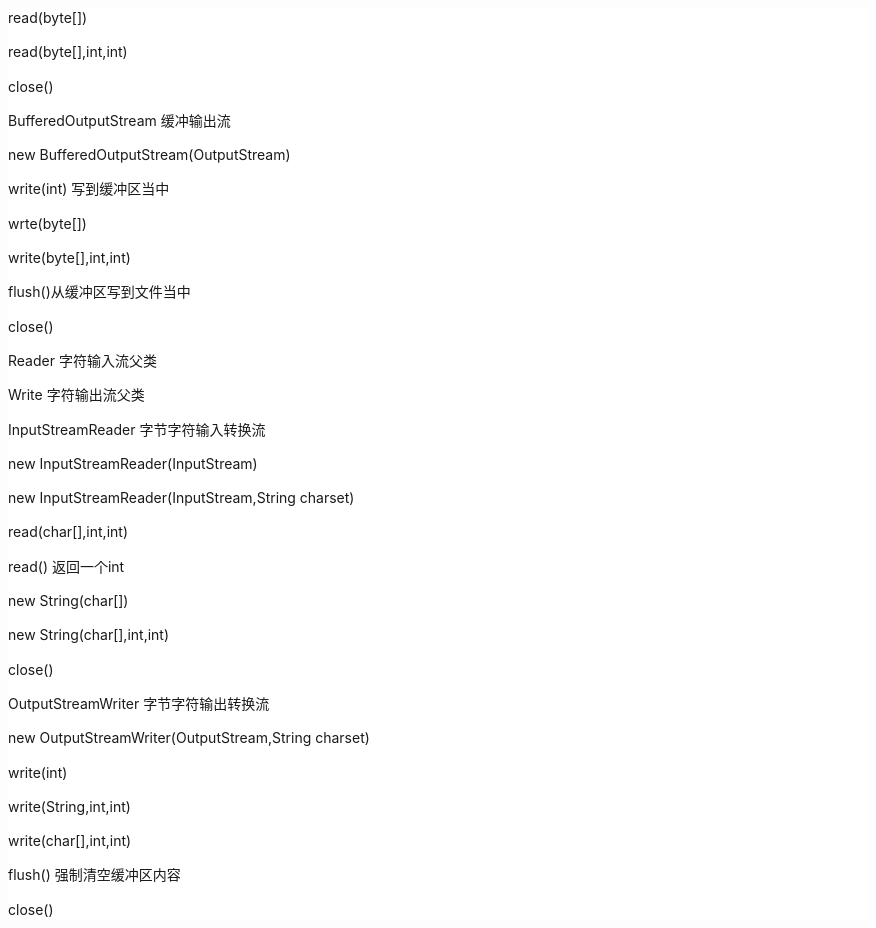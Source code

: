 read(byte[])

read(byte[],int,int)

close()





BufferedOutputStream 缓冲输出流

new BufferedOutputStream(OutputStream)

write(int) 写到缓冲区当中

wrte(byte[])

write(byte[],int,int)

flush()从缓冲区写到文件当中

close()



Reader 字符输入流父类

Write 字符输出流父类



InputStreamReader 字节字符输入转换流

new InputStreamReader(InputStream)

new InputStreamReader(InputStream,String charset)

read(char[],int,int)

read() 返回一个int

new String(char[])

new String(char[],int,int)

close()





OutputStreamWriter 字节字符输出转换流

new OutputStreamWriter(OutputStream,String charset)

write(int)

write(String,int,int)

write(char[],int,int)

flush() 强制清空缓冲区内容

close()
========================
**What you have to do**
Without including any picture, set down every line above exactly as it stands.

**Completed task**
Source code

: read(byte[])

read(byte[],int,int)

close()





BufferedOutputStream 缓冲输出流

new BufferedOutputStream(OutputStream)

write(int) 写到缓冲区当中

wrte(byte[])

write(byte[],int,int)

flush()从缓冲区写到文件当中

close()



Reader 字符输入流父类

Write 字符输出流父类



InputStreamReader 字节字符输入转换流

new InputStreamReader(InputStream)

new InputStreamReader(InputStream,String charset)

read(char[],int,int)

read() 返回一个int

new String(char[])

new String(char[],int,int)

close()





OutputStreamWriter 字节字符输出转换流

new OutputStreamWriter(OutputStream,String charset)

write(int)

write(String,int,int)

write(char[],int,int)

flush() 强制清空缓冲区内容

close()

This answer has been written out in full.